[RECORD SET]

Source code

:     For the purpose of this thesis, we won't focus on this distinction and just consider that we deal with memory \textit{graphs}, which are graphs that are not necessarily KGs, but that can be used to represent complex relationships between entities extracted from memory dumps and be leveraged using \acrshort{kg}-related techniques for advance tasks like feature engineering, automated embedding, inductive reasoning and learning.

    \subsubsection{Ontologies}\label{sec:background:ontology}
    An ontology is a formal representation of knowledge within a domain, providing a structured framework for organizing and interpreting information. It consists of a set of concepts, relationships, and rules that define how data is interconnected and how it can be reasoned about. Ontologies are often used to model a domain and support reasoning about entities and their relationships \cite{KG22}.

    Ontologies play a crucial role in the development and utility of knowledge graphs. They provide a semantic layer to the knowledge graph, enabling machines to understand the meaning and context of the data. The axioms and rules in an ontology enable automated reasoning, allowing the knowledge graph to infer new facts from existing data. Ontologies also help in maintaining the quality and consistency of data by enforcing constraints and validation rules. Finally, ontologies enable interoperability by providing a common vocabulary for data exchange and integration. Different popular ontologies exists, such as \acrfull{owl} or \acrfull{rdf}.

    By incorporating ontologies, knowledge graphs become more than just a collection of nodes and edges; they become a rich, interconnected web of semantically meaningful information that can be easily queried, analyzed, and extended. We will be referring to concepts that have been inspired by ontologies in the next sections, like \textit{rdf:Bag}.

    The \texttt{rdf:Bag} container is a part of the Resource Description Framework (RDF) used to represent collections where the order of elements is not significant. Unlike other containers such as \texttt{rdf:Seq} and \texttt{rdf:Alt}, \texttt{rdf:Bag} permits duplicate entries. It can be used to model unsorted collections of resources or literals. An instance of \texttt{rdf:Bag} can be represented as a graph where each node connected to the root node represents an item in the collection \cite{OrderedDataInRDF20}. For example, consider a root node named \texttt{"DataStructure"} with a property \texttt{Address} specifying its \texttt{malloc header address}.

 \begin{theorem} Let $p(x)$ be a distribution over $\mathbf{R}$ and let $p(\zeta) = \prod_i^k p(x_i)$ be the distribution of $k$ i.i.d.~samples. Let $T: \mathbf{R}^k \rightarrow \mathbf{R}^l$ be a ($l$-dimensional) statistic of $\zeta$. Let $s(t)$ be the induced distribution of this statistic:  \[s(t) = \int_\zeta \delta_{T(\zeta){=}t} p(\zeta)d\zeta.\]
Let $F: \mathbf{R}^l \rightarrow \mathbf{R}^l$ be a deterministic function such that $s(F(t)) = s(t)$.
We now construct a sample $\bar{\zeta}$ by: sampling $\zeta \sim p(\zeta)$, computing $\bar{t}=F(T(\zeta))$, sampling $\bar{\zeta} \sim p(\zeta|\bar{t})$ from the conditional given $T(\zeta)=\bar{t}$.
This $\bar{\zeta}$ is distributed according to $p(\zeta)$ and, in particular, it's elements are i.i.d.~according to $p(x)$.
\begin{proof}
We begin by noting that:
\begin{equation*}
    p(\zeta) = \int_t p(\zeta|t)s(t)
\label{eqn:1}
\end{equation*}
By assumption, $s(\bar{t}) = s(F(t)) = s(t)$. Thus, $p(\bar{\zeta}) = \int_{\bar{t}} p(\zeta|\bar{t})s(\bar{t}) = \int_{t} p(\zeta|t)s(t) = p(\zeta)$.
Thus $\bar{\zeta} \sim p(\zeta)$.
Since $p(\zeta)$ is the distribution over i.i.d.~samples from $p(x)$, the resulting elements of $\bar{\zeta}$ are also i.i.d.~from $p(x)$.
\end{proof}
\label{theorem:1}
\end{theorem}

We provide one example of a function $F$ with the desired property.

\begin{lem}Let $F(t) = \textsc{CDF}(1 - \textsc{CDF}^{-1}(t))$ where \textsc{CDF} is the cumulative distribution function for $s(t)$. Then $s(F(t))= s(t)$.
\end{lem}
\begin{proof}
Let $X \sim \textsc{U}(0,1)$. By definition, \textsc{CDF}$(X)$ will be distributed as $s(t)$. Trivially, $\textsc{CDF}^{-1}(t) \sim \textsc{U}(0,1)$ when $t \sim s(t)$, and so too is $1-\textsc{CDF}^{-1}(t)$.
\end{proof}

---

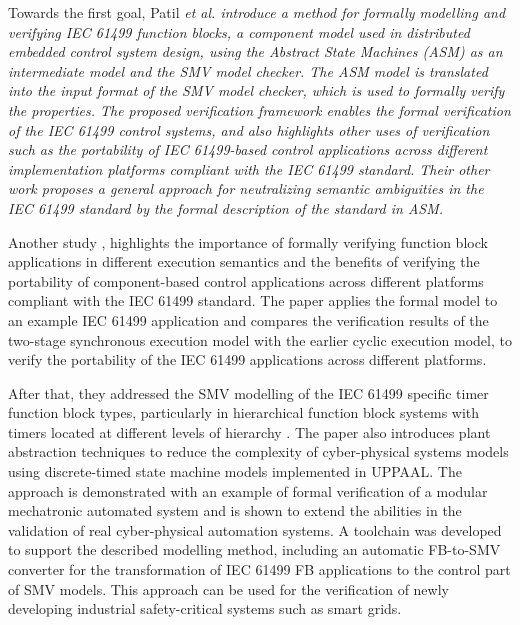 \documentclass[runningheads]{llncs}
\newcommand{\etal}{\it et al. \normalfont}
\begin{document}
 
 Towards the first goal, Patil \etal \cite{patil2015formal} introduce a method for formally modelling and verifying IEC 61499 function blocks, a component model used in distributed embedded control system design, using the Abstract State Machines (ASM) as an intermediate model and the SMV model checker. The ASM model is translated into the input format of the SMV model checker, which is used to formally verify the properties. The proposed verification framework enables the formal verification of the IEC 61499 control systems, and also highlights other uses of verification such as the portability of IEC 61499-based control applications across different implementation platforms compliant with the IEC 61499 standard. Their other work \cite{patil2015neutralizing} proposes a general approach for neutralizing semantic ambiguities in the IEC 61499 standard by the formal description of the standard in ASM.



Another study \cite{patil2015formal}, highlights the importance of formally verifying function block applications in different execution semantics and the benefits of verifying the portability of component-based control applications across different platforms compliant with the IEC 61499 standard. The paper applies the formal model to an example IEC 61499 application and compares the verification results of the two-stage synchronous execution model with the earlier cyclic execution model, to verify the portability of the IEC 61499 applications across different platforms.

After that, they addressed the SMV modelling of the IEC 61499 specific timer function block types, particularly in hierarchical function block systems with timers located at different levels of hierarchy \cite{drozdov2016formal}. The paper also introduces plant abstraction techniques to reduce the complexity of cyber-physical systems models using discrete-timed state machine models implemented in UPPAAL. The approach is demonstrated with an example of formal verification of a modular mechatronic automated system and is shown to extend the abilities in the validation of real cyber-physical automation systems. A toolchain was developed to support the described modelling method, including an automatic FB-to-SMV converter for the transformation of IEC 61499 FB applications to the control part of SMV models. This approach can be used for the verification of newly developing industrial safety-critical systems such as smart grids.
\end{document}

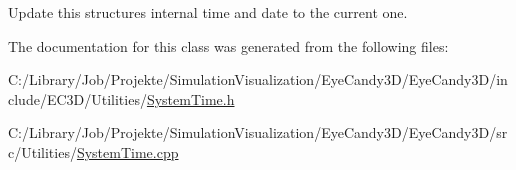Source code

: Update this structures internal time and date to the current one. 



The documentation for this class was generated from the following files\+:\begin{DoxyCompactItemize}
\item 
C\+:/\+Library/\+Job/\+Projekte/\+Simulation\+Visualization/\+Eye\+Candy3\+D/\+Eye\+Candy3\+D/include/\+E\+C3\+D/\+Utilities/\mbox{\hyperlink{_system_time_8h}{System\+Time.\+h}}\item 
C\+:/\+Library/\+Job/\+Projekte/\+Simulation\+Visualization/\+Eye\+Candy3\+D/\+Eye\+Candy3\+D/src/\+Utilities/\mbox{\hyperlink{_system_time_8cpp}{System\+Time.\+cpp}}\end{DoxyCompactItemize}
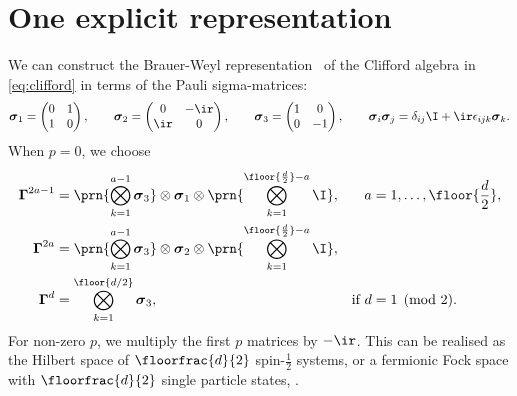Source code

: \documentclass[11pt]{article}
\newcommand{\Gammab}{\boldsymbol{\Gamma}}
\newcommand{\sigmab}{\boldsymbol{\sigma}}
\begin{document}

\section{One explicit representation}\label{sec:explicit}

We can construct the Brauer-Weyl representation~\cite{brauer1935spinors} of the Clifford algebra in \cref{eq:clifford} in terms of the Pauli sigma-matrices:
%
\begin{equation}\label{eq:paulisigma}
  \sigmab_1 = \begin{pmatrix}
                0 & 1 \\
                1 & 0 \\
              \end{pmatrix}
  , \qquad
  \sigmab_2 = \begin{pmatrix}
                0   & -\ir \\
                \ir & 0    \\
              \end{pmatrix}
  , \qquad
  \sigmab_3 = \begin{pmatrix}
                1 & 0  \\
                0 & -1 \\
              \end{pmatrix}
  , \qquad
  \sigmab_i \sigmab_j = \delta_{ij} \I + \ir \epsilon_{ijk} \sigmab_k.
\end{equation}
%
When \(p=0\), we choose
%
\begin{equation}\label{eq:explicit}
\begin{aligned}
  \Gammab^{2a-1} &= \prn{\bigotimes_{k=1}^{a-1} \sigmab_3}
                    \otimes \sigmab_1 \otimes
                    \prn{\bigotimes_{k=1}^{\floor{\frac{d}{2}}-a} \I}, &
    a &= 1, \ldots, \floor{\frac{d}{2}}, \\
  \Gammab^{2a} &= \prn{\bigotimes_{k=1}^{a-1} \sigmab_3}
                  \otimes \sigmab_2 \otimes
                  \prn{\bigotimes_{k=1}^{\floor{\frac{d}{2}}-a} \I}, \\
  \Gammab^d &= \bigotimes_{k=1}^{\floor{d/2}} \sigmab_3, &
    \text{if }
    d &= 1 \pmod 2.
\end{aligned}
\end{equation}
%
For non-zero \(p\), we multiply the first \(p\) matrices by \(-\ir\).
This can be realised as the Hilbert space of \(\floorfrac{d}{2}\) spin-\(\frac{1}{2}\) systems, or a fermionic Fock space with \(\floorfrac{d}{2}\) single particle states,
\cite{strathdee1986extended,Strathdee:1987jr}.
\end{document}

[WHAT IS NEEDED]
Say how many lines of these records hold the string "zeta", giving the number and no other words.

[WRITTEN SOLUTION]
7